The scale of these events showed one thing - these sessions were no longer “optional extras”, they've become essential for teams wanting to keep pace with AI's evolution across the industry.
Human and ethical considerations
As AI adoption rose, so did the reminders that human oversight remains essential. Practitioners repeatedly stressed that AI cannot replace human judgement, empathy, or lived experience.
As Matt Cram, Head of Media and Communications at Orygen, put it: "AI can’t replace the way people connect through empathy, creativity, and lived experiences."
Rob van Alphen reinforced this: "…we must double down on our inherently human strengths, such as empathy, curiosity, ethical decision-making, and critical thinking."
And Zeno’s Head of Regional Business Development, Asia, Ekta Thomas, said: "People connect with people - not algorithms."
These sentiments were reinforced across industry events focused on responsible AI use. At the Jakarta workshop, Reputasia Co-Founder and Communications Strategist, Fardila Astari, emphasised the importance of ethical guidelines for AI use, noting that careless application can create reputational risks, as seen in cases where major companies faced credibility issues due to AI-generated inaccuracies.
Similar points were made at Telum Media and SOPA's sessions in Singapore and Hong Kong, where newsroom leaders stressed the importance of maintaining editorial oversight, transparent disclosure, and strong governance structures. The consensus is that while AI may accelerate workflows, humans safeguard credibility.
2026 and beyond
As we approach the new year, AI is shifting from experimental to foundational. Nichole Provatas urges teams to "publish for AI inclusion," treating owned channels as structured, plain-language reference hubs built for machine ingestion.
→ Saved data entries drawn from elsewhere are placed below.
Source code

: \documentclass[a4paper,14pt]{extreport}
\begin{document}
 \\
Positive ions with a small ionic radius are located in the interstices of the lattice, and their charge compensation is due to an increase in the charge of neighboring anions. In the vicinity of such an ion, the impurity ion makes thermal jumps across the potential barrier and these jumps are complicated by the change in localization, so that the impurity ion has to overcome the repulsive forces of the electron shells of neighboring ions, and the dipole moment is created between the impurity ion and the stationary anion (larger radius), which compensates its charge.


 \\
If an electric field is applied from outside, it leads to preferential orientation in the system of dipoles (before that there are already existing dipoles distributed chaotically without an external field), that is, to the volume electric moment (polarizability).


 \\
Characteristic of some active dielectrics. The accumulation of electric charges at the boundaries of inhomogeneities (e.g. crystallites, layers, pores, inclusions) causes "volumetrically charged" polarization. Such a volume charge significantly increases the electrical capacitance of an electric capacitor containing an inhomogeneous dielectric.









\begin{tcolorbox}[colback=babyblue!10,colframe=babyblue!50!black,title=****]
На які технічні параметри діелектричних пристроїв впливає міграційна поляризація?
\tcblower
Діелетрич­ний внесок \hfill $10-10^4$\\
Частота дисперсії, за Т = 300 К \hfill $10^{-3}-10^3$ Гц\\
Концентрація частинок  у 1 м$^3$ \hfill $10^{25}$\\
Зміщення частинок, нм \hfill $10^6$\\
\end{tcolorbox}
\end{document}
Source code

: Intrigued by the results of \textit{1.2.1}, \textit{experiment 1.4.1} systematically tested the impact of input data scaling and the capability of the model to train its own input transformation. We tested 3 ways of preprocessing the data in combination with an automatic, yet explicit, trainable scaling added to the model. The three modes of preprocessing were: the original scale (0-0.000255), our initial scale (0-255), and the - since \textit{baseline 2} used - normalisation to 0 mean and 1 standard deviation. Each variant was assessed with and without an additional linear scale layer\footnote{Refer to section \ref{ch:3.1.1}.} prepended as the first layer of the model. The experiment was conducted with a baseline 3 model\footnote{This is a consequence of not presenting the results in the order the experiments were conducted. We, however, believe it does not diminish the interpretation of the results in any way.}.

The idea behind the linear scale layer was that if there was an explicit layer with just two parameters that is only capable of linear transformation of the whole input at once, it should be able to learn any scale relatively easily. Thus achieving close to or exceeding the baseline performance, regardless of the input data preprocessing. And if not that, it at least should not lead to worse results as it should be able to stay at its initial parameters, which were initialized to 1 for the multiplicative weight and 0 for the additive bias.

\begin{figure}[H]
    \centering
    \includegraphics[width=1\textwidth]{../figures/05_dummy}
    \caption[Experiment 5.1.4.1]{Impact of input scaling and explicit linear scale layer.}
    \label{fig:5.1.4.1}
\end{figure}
But the landscape is still evolving, as Matt Cram cautions: "AI doesn’t just surface information, it consumes it…and the best strategies today might look very different tomorrow." For communicators, adaptability becomes the differentiator.
Ultimately, the future isn't AI-led but AI-enabled. As Matt Collette notes, "Human + AI is the new paradigm." Success will come from pairing AI's scale and precision with the empathy, judgement, and contextual understanding only humans can bring.